Que devient la mémoire familiale à l’ère d’Instagram ?

Dans le cadre du séminaire PRAXIS – CREM, qui s’est tenu à Nancy le 05 mai 2026, j’ai présenté ma recherche sur les pratiques mémorielles des créateurs(trices) de contenu familiaux sur Instagram.

Cette recherche sera développée dans une communication détaillée lors du colloque international IMPEC 2026 « Cultures de l’information, pédagogies médiatiques et interactions par écrans » qui se tiendra du 01 au 03 juillet 2026 à l’Institut catholique de Paris.

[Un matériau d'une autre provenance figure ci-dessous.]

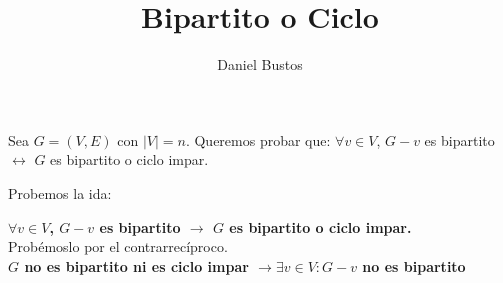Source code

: \documentclass{article}
\title{Bipartito o Ciclo}
\author{Daniel Bustos}
\begin{document}
\maketitle

Sea $G = (V,E)$ con $|V| = n$. Queremos probar que: $\forall v \in V$, $G-v$ es bipartito $\leftrightarrow$ $G$ es bipartito o ciclo impar.

Probemos la ida:

\textbf{$\forall v \in V$, $G-v$ es bipartito $\rightarrow$ $G$ es bipartito o ciclo impar.}\\ 

Probémoslo por el contrarrecíproco.\\
\textbf{$G$  no es bipartito ni es ciclo impar $\rightarrow \exists v \in V: G-v $ no es bipartito}\\\\
\end{document}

Les réseaux sociaux numériques ont reconfiguré les pratiques mémorielles familiales. Là où les familles conservaient autrefois leurs souvenirs dans des albums rangés dans des armoires, elles documentent aujourd’hui leur quotidien en temps réel sur des plateformes participatives comme Instagram. Dans ce cas, que devient le geste mémoriel familial lorsqu’il est confié à des dispositifs marchands ?

Ma recherche s’inscrit dans le cadre de la patrimonialisation numérique familiale, une notion que j’emprunte en la déplaçant de son sens institutionnel vers les pratiques des familles contemporaines. Il s’agit d’interroger les conditions dans lesquelles une trace numérique peut devenir un support de mémoire, de témoignage et de transmission familiale (ou ne pas le devenir).

Mon enquête se base sur un terrain français dans lequel j’analyse la manière dont ces créateurs(trices) de contenu articulent le geste mémoriel et les logiques marchandes des plateformes. Plusieurs tensions structurent ce terrain : entre intime et extime, entre intentionnalité de transmission et économie de l’attention, entre pouvoir d’agir des créateurs et formatage par les dispositifs algorithmiques.

Cette recherche s’inscrit dans le cœur du projet PRAXIS « (Sur)vivre sur Terre », penser ce que c’est qu’habiter un présent numérique et préparer un futur familial pour les générations à venir.